# How does oil flow in a Rb26dett??



## adamsaiyad (Aug 23, 2006)

I have been meaning to ask this and im really interested to hear the answer and im sure lots of other people too.
So how does oil flow in a Rb26dett mainly once it gets sucked up by the oil pump, then fed through the engine, turbos, head and then now the tricky part once it has done its job where does it go, After this there is some very BIG Questions...... does it go to the oil cooler modine and then to the oil filter and then back into the sump to restart the cycle again ?
Its just weird because i cant seem to work out how the oil flow works, oil coolers are another questions especially with a filter relocationg kit, does the oil flow through the filter and then through the oil cooler and then back to the engine ?
And why would it seem that a failed engine can fill a oil cooler with swarf ...... im confused ?
Please any one shed some light and help me understand this ?


----------



## R.I.P.S NZ (May 7, 2004)

Oil is in the sump, oil goes through the screen in the pickup tube, through pickup tube into an oil gallery in the block, through gallery to inlet of oil pump, out of oil pump into another oil gallery (bypass oil returned directly to front of sump), from there out of the block into either the inlet side of the oil filter or off to an oil cooler if you have one, from oil cooler back to the inlet side of the oil filter, through filter eliment and out through the center into the block, from there into main oil gallery and accross the block between bore 3 and 4 to the oil feed for turbo/s. 
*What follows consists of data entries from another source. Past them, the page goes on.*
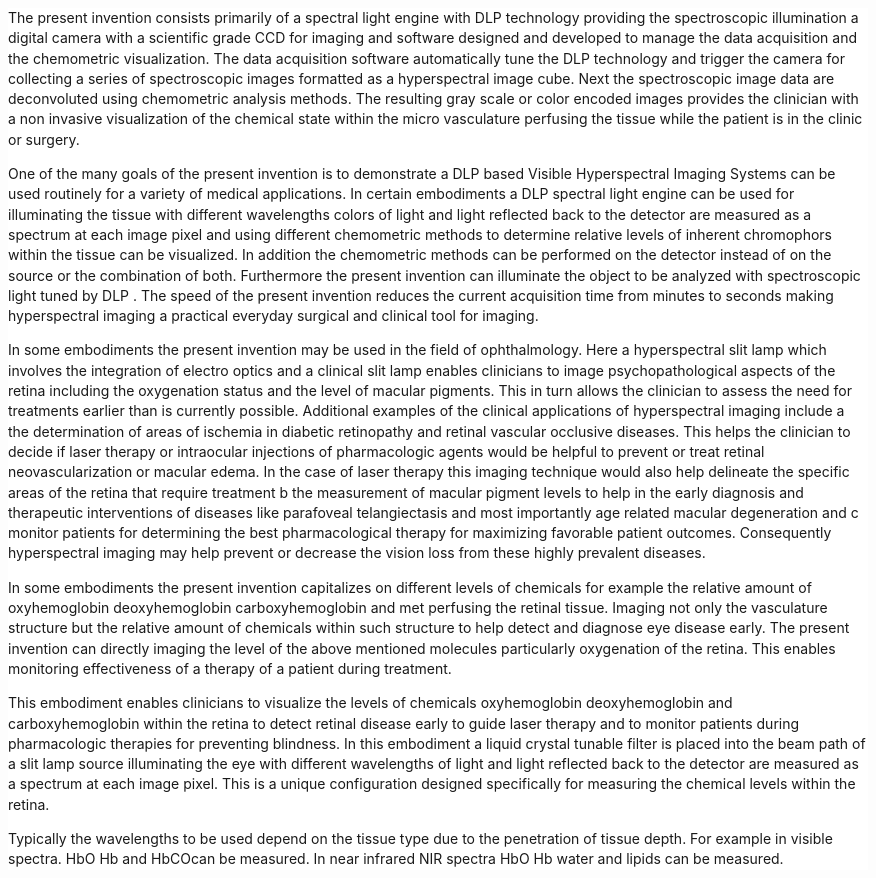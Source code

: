 The present invention consists primarily of a spectral light engine with DLP technology providing the spectroscopic illumination a digital camera with a scientific grade CCD for imaging and software designed and developed to manage the data acquisition and the chemometric visualization. The data acquisition software automatically tune the DLP technology and trigger the camera for collecting a series of spectroscopic images formatted as a hyperspectral image cube. Next the spectroscopic image data are deconvoluted using chemometric analysis methods. The resulting gray scale or color encoded images provides the clinician with a non invasive visualization of the chemical state within the micro vasculature perfusing the tissue while the patient is in the clinic or surgery.

One of the many goals of the present invention is to demonstrate a DLP based Visible Hyperspectral Imaging Systems can be used routinely for a variety of medical applications. In certain embodiments a DLP spectral light engine can be used for illuminating the tissue with different wavelengths colors of light and light reflected back to the detector are measured as a spectrum at each image pixel and using different chemometric methods to determine relative levels of inherent chromophors within the tissue can be visualized. In addition the chemometric methods can be performed on the detector instead of on the source or the combination of both. Furthermore the present invention can illuminate the object to be analyzed with spectroscopic light tuned by DLP . The speed of the present invention reduces the current acquisition time from minutes to seconds making hyperspectral imaging a practical everyday surgical and clinical tool for imaging.

In some embodiments the present invention may be used in the field of ophthalmology. Here a hyperspectral slit lamp which involves the integration of electro optics and a clinical slit lamp enables clinicians to image psychopathological aspects of the retina including the oxygenation status and the level of macular pigments. This in turn allows the clinician to assess the need for treatments earlier than is currently possible. Additional examples of the clinical applications of hyperspectral imaging include a the determination of areas of ischemia in diabetic retinopathy and retinal vascular occlusive diseases. This helps the clinician to decide if laser therapy or intraocular injections of pharmacologic agents would be helpful to prevent or treat retinal neovascularization or macular edema. In the case of laser therapy this imaging technique would also help delineate the specific areas of the retina that require treatment b the measurement of macular pigment levels to help in the early diagnosis and therapeutic interventions of diseases like parafoveal telangiectasis and most importantly age related macular degeneration and c monitor patients for determining the best pharmacological therapy for maximizing favorable patient outcomes. Consequently hyperspectral imaging may help prevent or decrease the vision loss from these highly prevalent diseases.

In some embodiments the present invention capitalizes on different levels of chemicals for example the relative amount of oxyhemoglobin deoxyhemoglobin carboxyhemoglobin and met perfusing the retinal tissue. Imaging not only the vasculature structure but the relative amount of chemicals within such structure to help detect and diagnose eye disease early. The present invention can directly imaging the level of the above mentioned molecules particularly oxygenation of the retina. This enables monitoring effectiveness of a therapy of a patient during treatment.

This embodiment enables clinicians to visualize the levels of chemicals oxyhemoglobin deoxyhemoglobin and carboxyhemoglobin within the retina to detect retinal disease early to guide laser therapy and to monitor patients during pharmacologic therapies for preventing blindness. In this embodiment a liquid crystal tunable filter is placed into the beam path of a slit lamp source illuminating the eye with different wavelengths of light and light reflected back to the detector are measured as a spectrum at each image pixel. This is a unique configuration designed specifically for measuring the chemical levels within the retina.

Typically the wavelengths to be used depend on the tissue type due to the penetration of tissue depth. For example in visible spectra. HbO Hb and HbCOcan be measured. In near infrared NIR spectra HbO Hb water and lipids can be measured.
From main gallery to the 7 mains, from there onto the 6 big ends, at the same time oil is going up from gallery through oil restrictors, around head bolts into oil gallery in the head where it goes to the lifters and cam journals.

After the big ends, turbo/s, cam journals and lifter bores it all returns to the sump to start the cycle again.

Rob


----------



## archaeic_bloke (Apr 22, 2008)

what he said ^^^


----------



## Glen (Jan 21, 2011)

Sounds like life haha! nice explanation!


----------



## ATCO (Feb 2, 2003)

Rob forgot to add "if you are lucky".

To add myself. Oil is the life blood of all your precious mechanical internals. It is prudent to ire on the safe side. Good oil pump (Tomei is quality) and good oil, changed regularly, especially if you run it seriously hot (above 120C).

We often laugh, having made the mistake ourselves, that we spend huge amounts on an engine, then complain about the price of a Tomei verses JUN or N1 (peanuts compared to engine rebuild cost) or oil. As the wise man said, you can buy an awful lot of top quality synthethic oil for the price of a forged crank (or rods) (or pistons) (or all of them).

The master would say "spend your money wisely, grasshopper". (circ. Kung Fu, 1980).


----------



## adamsaiyad (Aug 23, 2006)

Thankyou very much for that info everyone well appreciated and most of all thankyou Robbie... good one


----------